# Improved Question-Answering Search Engines with Transformers, Retrieval & Re-Ranking


![](https://i.imgur.com/7SXKckD.png)

Transfer Learning is the power of leveraging already trained models and tune \ adapt them to our own downstream tasks.

# Retrival and Re-ranking

In Semantic Search we have shown how to use SentenceTransformer to compute embeddings for queries, sentences, and paragraphs and how to use this for semantic search.

For complex search tasks, for example, for question answering retrieval, the search can significantly be improved by using Retrieve & Re-Rank.


# Retrieve & Re-Rank Pipeline

A pipeline for information retrieval / question answering retrieval that works well is the following. All components are provided and explained in this notebook:

![](https://i.imgur.com/yIXJRSo.png)


Given a search query, we first use a retrieval system that retrieves a large list of e.g. 100 possible hits which are potentially relevant for the query. 
For the retrieval, we can use either lexical search, e.g. with ElasticSearch, or we can use dense retrieval with a bi-encoder.

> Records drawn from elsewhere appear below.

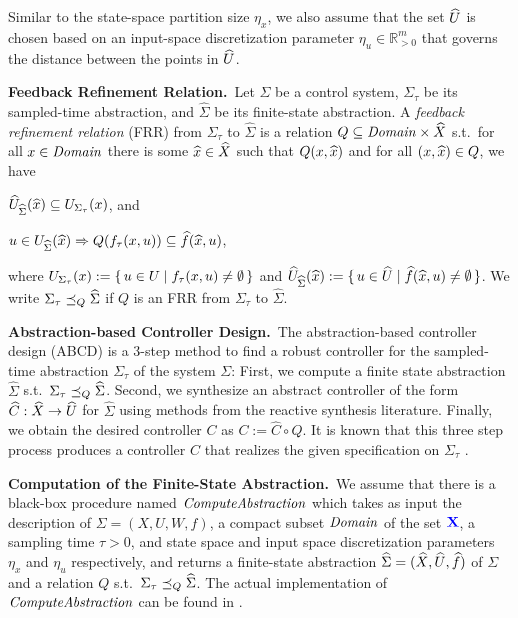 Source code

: Similar to the state-space partition size $\eta_x$, we also assume that the set $\widehat{U}$ is chosen based on an input-space discretization parameter $\eta_u\in \mathbb{R}^m_{>0}$ that governs the distance between the points in $\widehat{U}$.

\smallskip
\noindent\textbf{Feedback Refinement Relation.}\
Let $\Sigma$ be a control system, $\Sigma_\tau$ be its sampled-time abstraction, and $\widehat{\Sigma}$ be its finite-state abstraction.
A \emph{feedback refinement relation} (FRR) from $\Sigma_\tau$ to $\widehat{\Sigma}$ 
is a relation $Q\subseteq \mathit{Domain}\times \widehat{X}$ s.t.\ 
for all $x\in \mathit{Domain}$ there is some $\widehat{x}\in \widehat{X}$ such that $Q(x,\widehat{x})$ and
for all $(x,\widehat{x})\in Q$, we have
\begin{inparaenum}[(i)]
 \item $\widehat{U}_{\widehat{\Sigma}}(\widehat{x})\subseteq U_{\Sigma_\tau}(x)$, and 
 \item $u\in U_{\widehat{\Sigma}}(\widehat{x}) \Rightarrow Q(f_\tau(x,u))\subseteq \widehat{f}(\widehat{x},u)$,
\end{inparaenum}
where $U_{\Sigma_\tau}(x):=\set{u\in U \mid f_\tau(x,u)\neq \emptyset}$ and $\widehat{U}_{\widehat{\Sigma}}(\widehat{x}):=\set{u\in \widehat{U}\mid \widehat{f}(\widehat{x},u)\neq \emptyset}$.
We write $\Sigma_\tau \preceq_{Q} \widehat{\Sigma}$ if $Q$ is an FRR from $\Sigma_\tau$ to $\widehat{\Sigma}$.

\smallskip
\noindent\textbf{Abstraction-based Controller Design.}\
The abstraction-based controller design (ABCD) \cite{reissig2016feedback} is a $3$-step method to find a robust controller for the sampled-time abstraction $\Sigma_\tau$ of the system $\Sigma$:
First, we compute a finite state abstraction $\widehat{\Sigma}$ s.t.\ $\Sigma_\tau \preceq_{Q} \widehat{\Sigma}$.
Second, we synthesize an abstract controller of the form $\widehat{C}:\widehat{X}\rightarrow \widehat{U}$ for $\widehat{\Sigma}$ using methods from the reactive synthesis literature.
Finally, we obtain the desired controller $C$ as $C:=\widehat{C}\circ Q$.
It is known that this three step process produces a controller $C$ that realizes the given specification on $\Sigma_\tau$ \cite{reissig2016feedback}.

\smallskip
\noindent\textbf{Computation of the Finite-State Abstraction.}\
We assume that there is a black-box procedure named $\mathit{ComputeAbstraction}$ which takes as input the description of $\Sigma = (X,U,W,f)$, a compact subset $\mathit{Domain}$ of the set ${\color{blue} \mathbf{X}}$, a sampling time $\tau>0$, and state space and input space discretization parameters $\eta_x$ and $\eta_u$ respectively, and returns a finite-state abstraction $\widehat{\Sigma} = (\widehat{X},\widehat{U},\widehat{f})$ of $\Sigma$ and a relation $Q$ s.t.\ $\Sigma_\tau \preceq_{Q} \widehat{\Sigma}$.
The actual implementation of $\mathit{ComputeAbstraction}$ can be found in \cite{reissig2016feedback}.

Simple Lexical searches can be based on TF-IDF, BM25 etc.


However, the retrieval system might retrieve documents that are not that relevant for the search query. 
Hence, in a second stage, we use a re-ranker based on a cross-encoder that scores the relevancy of all candidates for the given search query.

The output will be a ranked list of hits we can present to the user.


## Retrieval: Bi-Encoder

For the retrieval of the candidate set, we can either use lexical search (e.g. ElasticSearch), or we can use a bi-encoder (semantic search) which is implemented in this repository.

Lexical search looks for literal matches of the query words in your document collection. It will not recognize synonyms, acronyms or spelling variations. In contrast, semantic search (or dense retrieval) encodes the search query into vector space and retrieves the document embeddings that are close in vector space.


## Re-Ranker: Cross-Encoder

The retriever has to be efficient for large document collections with millions of entries. However, it might return irrelevant candidates.

A re-ranker based on a Cross-Encoder can substantially improve the final results for the user. The query and a possible document is passed simultaneously to transformer network, which then outputs a single score between 0 and 1 indicating how relevant the document is for the given query.

![](https://i.imgur.com/PFgkrcI.png)

The advantage of Cross-Encoders is the higher performance, as they perform attention across the query and the document.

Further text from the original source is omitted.